# Work order:
Find "1. [Observable](#observable)" and "stack, and functionality." in the records below. Copy the lines holding them and every line between, exactly, and no others.

# Dataset records:
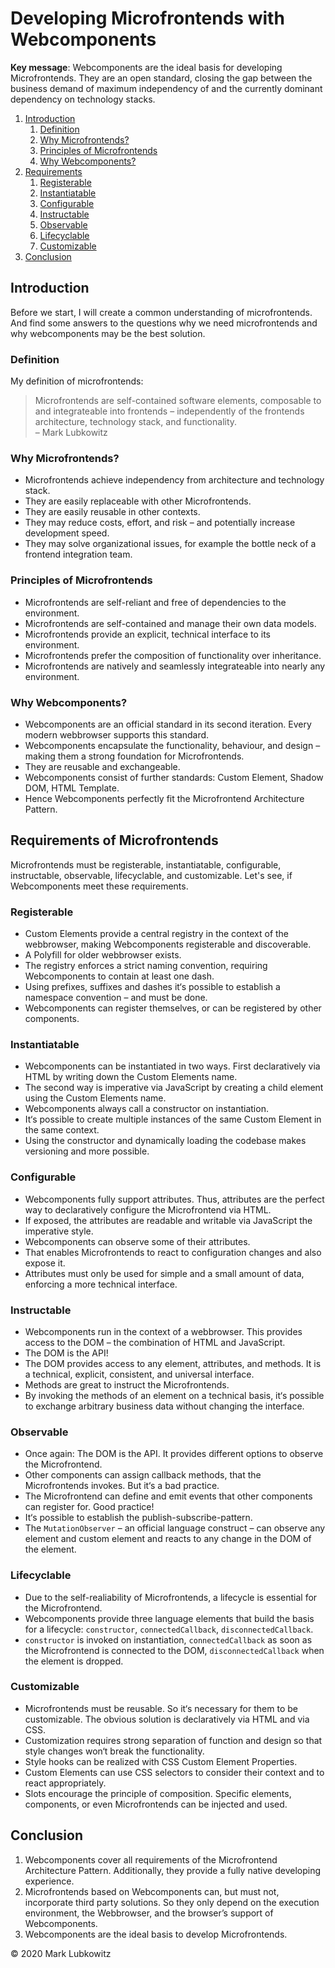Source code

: # Developing Microfrontends with Webcomponents

**Key message**: Webcomponents are the ideal basis for developing Microfrontends. They are an open standard, closing the gap between the business demand of maximum independency of and the currently dominant dependency on technology stacks.

1. [Introduction](#introduction)
    1. [Definition](#definition)
    1. [Why Microfrontends?](#why-microfrontends)
    1. [Principles of Microfrontends](#principles-of-microfrontends)
    1. [Why Webcomponents?](#why-webcomponents)
1. [Requirements](#requirements)
    1. [Registerable](#registerable)
    1. [Instantiatable](#instantiatable)
    1. [Configurable](#configurable)
    1. [Instructable](#instructable)
    1. [Observable](#observable)
    1. [Lifecyclable](#lifecyclable)
    1. [Customizable](#customizable)
1. [Conclusion](#conclusion)

## Introduction

Before we start, I will create a common understanding of microfrontends. And find some answers to the questions why we need microfrontends and why webcomponents may be the best solution.

### Definition

My definition of microfrontends:

> Microfrontends are self-contained software elements, composable to and integrateable into frontends – independently of the frontends architecture, technology stack, and functionality.  
&ndash; Mark Lubkowitz

### Why Microfrontends?

* Microfrontends achieve independency from architecture and technology stack.
* They are easily replaceable with other Microfrontends.
* They are easily reusable in other contexts.
* They may reduce costs, effort, and risk – and potentially increase development speed.
* They may solve organizational issues, for example the bottle neck of a frontend integration team.

### Principles of Microfrontends

* Microfrontends are self-reliant and free of dependencies to the environment.
* Microfrontends are self-contained and manage their own data models.
* Microfrontends provide an explicit, technical interface to its environment.
* Microfrontends prefer the composition of functionality over inheritance.
* Microfrontends are natively and seamlessly integrateable into nearly any environment.

### Why Webcomponents?

* Webcomponents are an official standard in its second iteration. Every modern webbrowser supports this standard.
* Webcomponents encapsulate the functionality, behaviour, and design – making them a strong foundation for Microfrontends.
* They are reusable and exchangeable.
* Webcomponents consist of further standards: Custom Element, Shadow DOM, HTML Template.
* Hence Webcomponents perfectly fit the Microfrontend Architecture Pattern.

## Requirements of Microfrontends

Microfrontends must be registerable, instantiatable, configurable, instructable, observable, lifecyclable, and customizable. Let's see, if Webcomponents meet these requirements.

### Registerable

* Custom Elements provide a central registry in the context of the webbrowser, making Webcomponents registerable and discoverable.
* A Polyfill for older webbrowser exists.
* The registry enforces a strict naming convention, requiring Webcomponents to contain at least one dash.
* Using prefixes, suffixes and dashes it‘s possible to establish a namespace convention – and must be done.
* Webcomponents can register themselves, or can be registered by other components.

### Instantiatable

* Webcomponents can be instantiated in two ways. First declaratively via HTML by writing down the Custom Elements name.
* The second way is imperative via JavaScript by creating a child element using the Custom Elements name.
* Webcomponents always call a constructor on instantiation.
* It‘s possible to create multiple instances of the same Custom Element in the same context.
* Using the constructor and dynamically loading the codebase makes versioning and more possible.

### Configurable

* Webcomponents fully support attributes. Thus, attributes are the perfect way to declaratively configure the Microfrontend via HTML.
* If exposed, the attributes are readable and writable via JavaScript the imperative style.
* Webcomponents can observe some of their attributes.
* That enables Microfrontends to react to configuration changes and also expose it.
* Attributes must only be used for simple and a small amount of data, enforcing a more technical interface.

### Instructable

* Webcomponents run in the context of a webbrowser. This provides access to the DOM – the combination of HTML and JavaScript.
* The DOM is the API!
* The DOM provides access to any element, attributes, and methods. It is a technical, explicit, consistent, and universal interface.
* Methods are great to instruct the Microfrontends.
* By invoking the methods of an element on a technical basis, it‘s possible to exchange arbitrary business data without changing the interface.

### Observable

* Once again: The DOM is the API. It provides different options to observe the Microfrontend.
* Other components can assign callback methods, that the Microfrontends invokes. But it‘s a bad practice.
* The Microfrontend can define and emit events that other components can register for. Good practice!
* It‘s possible to establish the publish-subscribe-pattern.
* The `MutationObserver` – an official language construct – can observe any element and custom element and reacts to any change in the DOM of the element.

### Lifecyclable

* Due to the self-realiability of Microfrontends, a lifecycle is essential for the Microfrontend.
* Webcomponents provide three language elements that build the basis for a lifecycle: `constructor`, `connectedCallback`, `disconnectedCallback`.
* `constructor` is invoked on instantiation, `connectedCallback` as soon as the Microfrontend is connected to the DOM, `disconnectedCallback` when the element is dropped.

### Customizable

* Microfrontends must be reusable. So it‘s necessary for them to be customizable. The obvious solution is declaratively via HTML and via CSS.
* Customization requires strong separation of function and design so that style changes won‘t break the functionality.
* Style hooks can be realized with CSS Custom Element Properties. 
* Custom Elements can use CSS selectors to consider their context and to react appropriately. 
* Slots encourage the principle of composition. Specific elements, components, or even Microfrontends can be injected and used.

## Conclusion

1. Webcomponents cover all requirements of the Microfrontend Architecture Pattern. Additionally, they provide a fully native developing experience.
1. Microfrontends based on Webcomponents can, but must not, incorporate third party solutions. So they only depend on the execution environment, the Webbrowser, and the browser’s support of Webcomponents.
1. Webcomponents are the ideal basis to develop Microfrontends.

&copy; 2020 Mark Lubkowitz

# Exercise solution:
    1. [Observable](#observable)
    1. [Lifecyclable](#lifecyclable)
    1. [Customizable](#customizable)
1. [Conclusion](#conclusion)

## Introduction

Before we start, I will create a common understanding of microfrontends. And find some answers to the questions why we need microfrontends and why webcomponents may be the best solution.

### Definition

My definition of microfrontends:

> Microfrontends are self-contained software elements, composable to and integrateable into frontends – independently of the frontends architecture, technology stack, and functionality.  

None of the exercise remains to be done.